§ **WHAT IS NEEDED**:
Take each line below that has "bytes" and copy it.

Dataset entries:
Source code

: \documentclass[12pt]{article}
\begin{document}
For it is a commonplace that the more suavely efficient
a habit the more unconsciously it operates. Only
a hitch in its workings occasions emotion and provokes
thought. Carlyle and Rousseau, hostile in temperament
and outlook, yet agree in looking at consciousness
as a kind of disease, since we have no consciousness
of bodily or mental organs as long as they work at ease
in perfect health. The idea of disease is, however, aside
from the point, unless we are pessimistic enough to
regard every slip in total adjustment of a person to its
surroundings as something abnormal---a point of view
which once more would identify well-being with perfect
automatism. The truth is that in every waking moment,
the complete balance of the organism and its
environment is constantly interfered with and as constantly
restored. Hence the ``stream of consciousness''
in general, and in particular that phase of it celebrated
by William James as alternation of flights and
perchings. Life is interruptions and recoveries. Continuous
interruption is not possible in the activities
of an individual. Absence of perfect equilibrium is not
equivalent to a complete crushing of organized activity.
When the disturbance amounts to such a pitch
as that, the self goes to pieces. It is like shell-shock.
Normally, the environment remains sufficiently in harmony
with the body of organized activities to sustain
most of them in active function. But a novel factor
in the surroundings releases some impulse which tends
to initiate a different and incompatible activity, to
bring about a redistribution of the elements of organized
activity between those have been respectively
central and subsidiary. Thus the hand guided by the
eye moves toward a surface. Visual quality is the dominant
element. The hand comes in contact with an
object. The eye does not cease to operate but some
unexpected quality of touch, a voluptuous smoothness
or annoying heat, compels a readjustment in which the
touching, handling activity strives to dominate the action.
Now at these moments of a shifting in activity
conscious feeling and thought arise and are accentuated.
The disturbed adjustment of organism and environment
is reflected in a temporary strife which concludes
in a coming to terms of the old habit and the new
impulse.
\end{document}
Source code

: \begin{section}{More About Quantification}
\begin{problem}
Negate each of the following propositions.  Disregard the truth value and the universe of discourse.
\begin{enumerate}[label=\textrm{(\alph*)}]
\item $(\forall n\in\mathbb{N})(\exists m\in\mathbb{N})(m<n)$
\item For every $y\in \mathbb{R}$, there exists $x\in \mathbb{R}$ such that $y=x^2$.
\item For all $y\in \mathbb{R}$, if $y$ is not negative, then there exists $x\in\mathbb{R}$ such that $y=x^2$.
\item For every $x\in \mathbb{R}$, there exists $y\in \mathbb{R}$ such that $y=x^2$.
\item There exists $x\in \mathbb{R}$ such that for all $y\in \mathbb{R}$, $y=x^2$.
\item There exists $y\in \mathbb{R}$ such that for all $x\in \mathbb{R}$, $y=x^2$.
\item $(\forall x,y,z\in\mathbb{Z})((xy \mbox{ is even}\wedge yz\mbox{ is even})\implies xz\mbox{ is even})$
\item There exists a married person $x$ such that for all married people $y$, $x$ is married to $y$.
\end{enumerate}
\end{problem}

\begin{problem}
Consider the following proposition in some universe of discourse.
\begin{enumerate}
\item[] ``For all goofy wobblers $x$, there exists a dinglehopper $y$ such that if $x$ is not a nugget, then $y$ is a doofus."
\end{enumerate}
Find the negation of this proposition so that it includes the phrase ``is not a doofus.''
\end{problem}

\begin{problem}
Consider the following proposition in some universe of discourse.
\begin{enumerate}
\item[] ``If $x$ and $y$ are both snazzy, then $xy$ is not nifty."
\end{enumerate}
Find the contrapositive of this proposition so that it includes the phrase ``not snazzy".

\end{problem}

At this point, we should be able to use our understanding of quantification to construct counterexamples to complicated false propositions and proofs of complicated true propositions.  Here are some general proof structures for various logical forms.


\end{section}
==
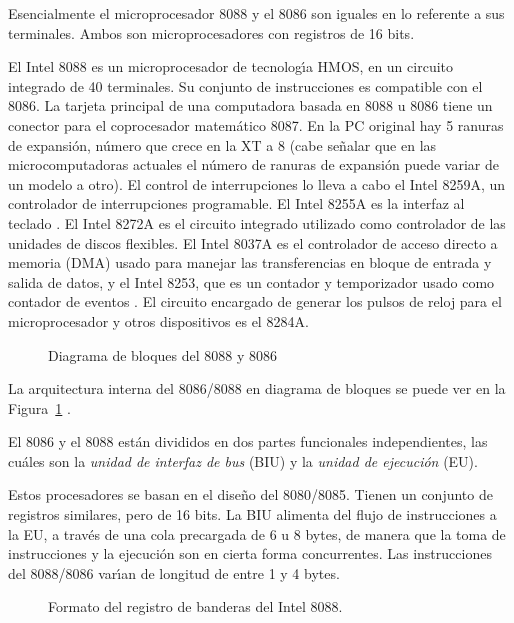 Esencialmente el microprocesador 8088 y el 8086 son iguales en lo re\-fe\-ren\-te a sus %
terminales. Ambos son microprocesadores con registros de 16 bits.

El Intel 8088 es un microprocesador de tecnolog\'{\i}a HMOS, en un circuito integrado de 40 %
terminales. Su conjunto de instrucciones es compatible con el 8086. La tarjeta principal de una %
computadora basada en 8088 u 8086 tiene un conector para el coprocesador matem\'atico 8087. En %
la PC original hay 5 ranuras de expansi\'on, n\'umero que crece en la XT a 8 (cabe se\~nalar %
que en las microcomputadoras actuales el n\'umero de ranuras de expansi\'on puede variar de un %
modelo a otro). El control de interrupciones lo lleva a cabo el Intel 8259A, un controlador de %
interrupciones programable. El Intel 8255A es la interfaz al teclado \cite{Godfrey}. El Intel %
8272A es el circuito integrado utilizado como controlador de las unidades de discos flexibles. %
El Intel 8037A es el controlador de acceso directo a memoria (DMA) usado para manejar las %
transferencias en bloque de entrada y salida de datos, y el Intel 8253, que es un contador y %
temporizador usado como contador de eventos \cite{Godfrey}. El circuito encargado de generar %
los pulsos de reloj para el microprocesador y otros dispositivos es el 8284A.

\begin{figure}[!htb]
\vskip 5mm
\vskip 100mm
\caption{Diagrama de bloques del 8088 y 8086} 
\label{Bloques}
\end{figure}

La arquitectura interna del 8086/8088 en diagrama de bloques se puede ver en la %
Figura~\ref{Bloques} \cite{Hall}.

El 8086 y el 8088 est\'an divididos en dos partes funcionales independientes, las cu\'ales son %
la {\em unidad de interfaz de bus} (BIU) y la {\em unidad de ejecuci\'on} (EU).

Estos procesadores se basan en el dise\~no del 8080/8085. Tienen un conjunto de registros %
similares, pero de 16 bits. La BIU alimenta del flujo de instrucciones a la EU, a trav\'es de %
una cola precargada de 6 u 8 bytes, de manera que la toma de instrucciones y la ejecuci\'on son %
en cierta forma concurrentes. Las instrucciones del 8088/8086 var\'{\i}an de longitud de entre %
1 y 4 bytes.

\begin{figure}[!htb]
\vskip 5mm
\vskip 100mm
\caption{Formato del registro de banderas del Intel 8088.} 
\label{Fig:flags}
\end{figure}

§ **WRITTEN SOLUTION**:
una cola precargada de 6 u 8 bytes, de manera que la toma de instrucciones y la ejecuci\'on son %
1 y 4 bytes.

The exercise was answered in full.